• ABOUT THIS TASK:
The answer is every line of the records that holds the word "const", copied in full.

[Saved entries]
┏━━

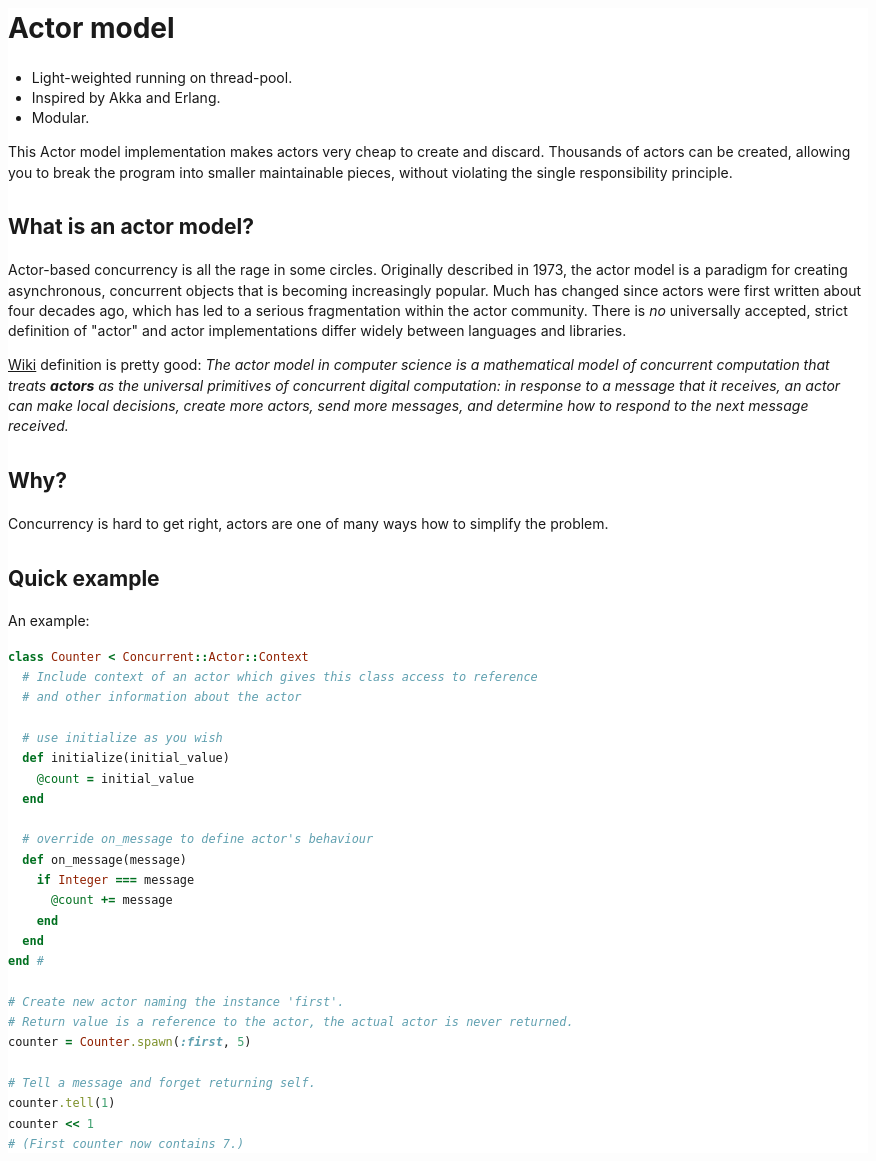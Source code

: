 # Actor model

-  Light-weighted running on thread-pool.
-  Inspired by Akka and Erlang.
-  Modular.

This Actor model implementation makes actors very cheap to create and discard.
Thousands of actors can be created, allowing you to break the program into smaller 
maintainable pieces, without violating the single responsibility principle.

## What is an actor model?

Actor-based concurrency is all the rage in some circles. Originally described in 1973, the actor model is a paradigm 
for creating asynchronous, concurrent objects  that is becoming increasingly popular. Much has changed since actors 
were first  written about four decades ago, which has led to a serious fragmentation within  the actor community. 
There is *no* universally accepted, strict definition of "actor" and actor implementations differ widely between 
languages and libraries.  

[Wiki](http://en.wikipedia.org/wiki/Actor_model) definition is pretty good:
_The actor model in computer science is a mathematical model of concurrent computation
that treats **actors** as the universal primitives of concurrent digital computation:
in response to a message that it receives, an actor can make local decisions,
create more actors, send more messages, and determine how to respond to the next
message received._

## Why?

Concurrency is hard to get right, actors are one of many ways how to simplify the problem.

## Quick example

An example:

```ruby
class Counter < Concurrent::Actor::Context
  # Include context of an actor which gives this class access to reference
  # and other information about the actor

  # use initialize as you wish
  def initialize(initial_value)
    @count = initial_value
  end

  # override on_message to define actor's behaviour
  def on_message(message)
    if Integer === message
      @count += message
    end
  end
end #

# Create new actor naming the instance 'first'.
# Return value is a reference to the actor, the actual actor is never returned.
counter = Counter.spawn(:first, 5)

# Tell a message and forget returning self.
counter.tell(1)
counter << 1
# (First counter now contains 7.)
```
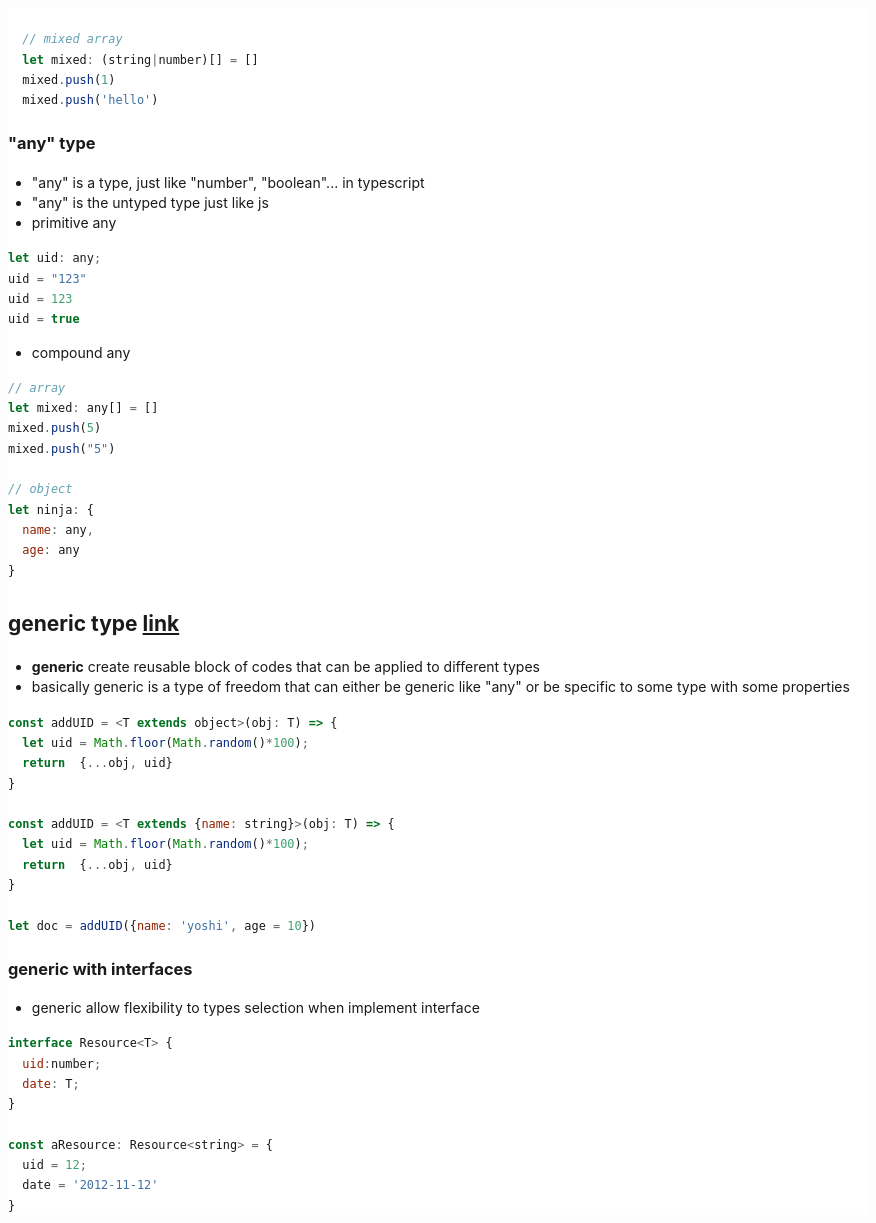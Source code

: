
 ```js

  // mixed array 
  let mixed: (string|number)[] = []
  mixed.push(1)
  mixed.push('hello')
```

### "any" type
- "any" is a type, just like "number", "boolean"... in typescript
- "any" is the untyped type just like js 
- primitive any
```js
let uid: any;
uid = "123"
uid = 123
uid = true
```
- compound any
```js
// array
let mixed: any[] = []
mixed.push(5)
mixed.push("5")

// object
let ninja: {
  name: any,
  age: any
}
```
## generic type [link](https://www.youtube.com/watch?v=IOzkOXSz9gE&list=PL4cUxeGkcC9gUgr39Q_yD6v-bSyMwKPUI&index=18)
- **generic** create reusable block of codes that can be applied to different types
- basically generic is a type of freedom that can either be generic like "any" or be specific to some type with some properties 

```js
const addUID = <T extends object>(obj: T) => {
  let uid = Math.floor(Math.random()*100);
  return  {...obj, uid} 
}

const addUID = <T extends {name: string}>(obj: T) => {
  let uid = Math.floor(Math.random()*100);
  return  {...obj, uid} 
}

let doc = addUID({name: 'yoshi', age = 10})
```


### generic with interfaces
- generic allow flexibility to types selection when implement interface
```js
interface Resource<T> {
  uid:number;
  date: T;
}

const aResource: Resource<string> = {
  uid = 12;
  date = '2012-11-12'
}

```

┗━━
┏━━

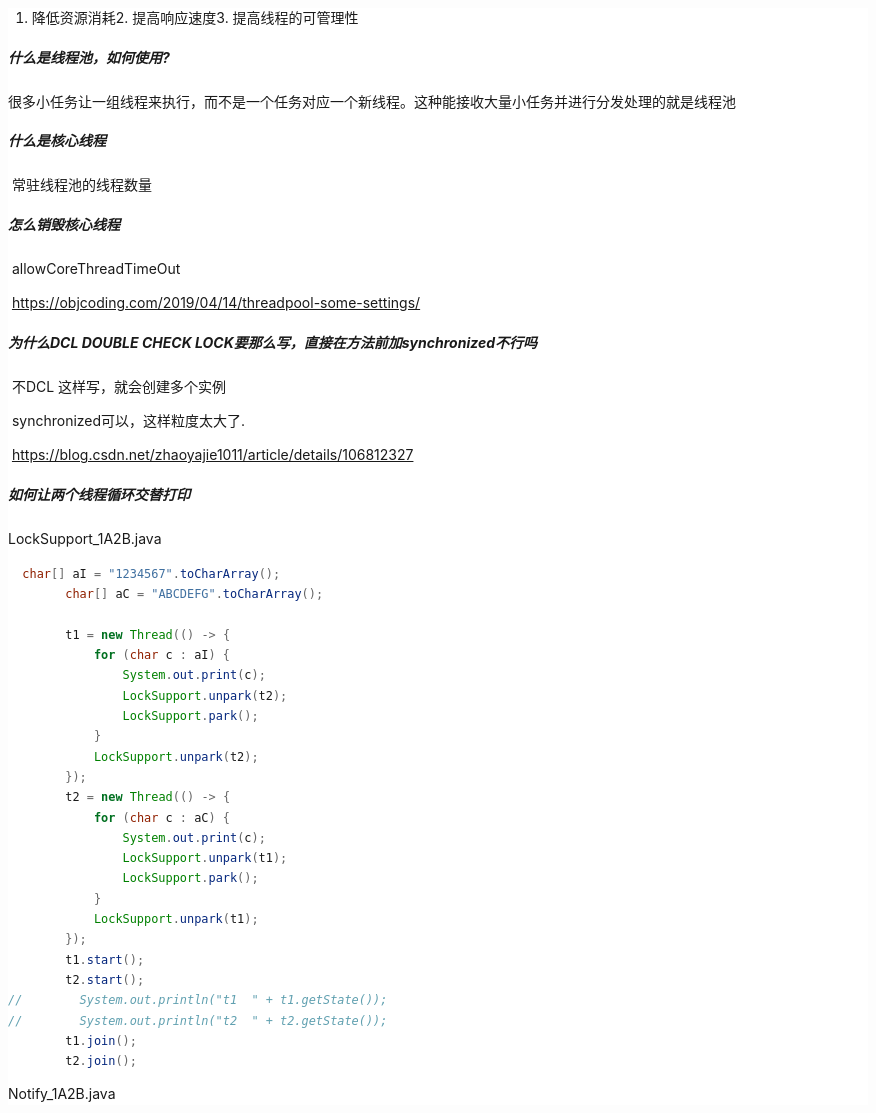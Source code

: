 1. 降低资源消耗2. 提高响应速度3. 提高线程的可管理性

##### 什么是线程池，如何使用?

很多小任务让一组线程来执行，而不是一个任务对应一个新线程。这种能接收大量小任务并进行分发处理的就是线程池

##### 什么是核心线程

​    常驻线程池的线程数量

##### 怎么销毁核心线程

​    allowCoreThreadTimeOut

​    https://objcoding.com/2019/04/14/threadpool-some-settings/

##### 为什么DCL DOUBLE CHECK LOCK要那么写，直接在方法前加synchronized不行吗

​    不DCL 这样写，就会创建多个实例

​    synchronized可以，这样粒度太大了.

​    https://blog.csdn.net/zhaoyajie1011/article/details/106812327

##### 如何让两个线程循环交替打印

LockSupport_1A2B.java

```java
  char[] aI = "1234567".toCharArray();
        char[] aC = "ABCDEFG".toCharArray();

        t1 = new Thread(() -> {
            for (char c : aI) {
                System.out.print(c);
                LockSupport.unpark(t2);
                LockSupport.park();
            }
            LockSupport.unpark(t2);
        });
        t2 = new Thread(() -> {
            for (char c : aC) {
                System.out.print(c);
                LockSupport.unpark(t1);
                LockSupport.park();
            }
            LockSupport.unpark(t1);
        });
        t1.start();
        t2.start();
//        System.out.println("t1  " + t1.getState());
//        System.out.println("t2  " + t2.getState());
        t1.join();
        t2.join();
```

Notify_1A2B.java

┗━━

• TASK OUTPUT:
const addUID = <T extends object>(obj: T) => {
const addUID = <T extends {name: string}>(obj: T) => {
const aResource: Resource<string> = {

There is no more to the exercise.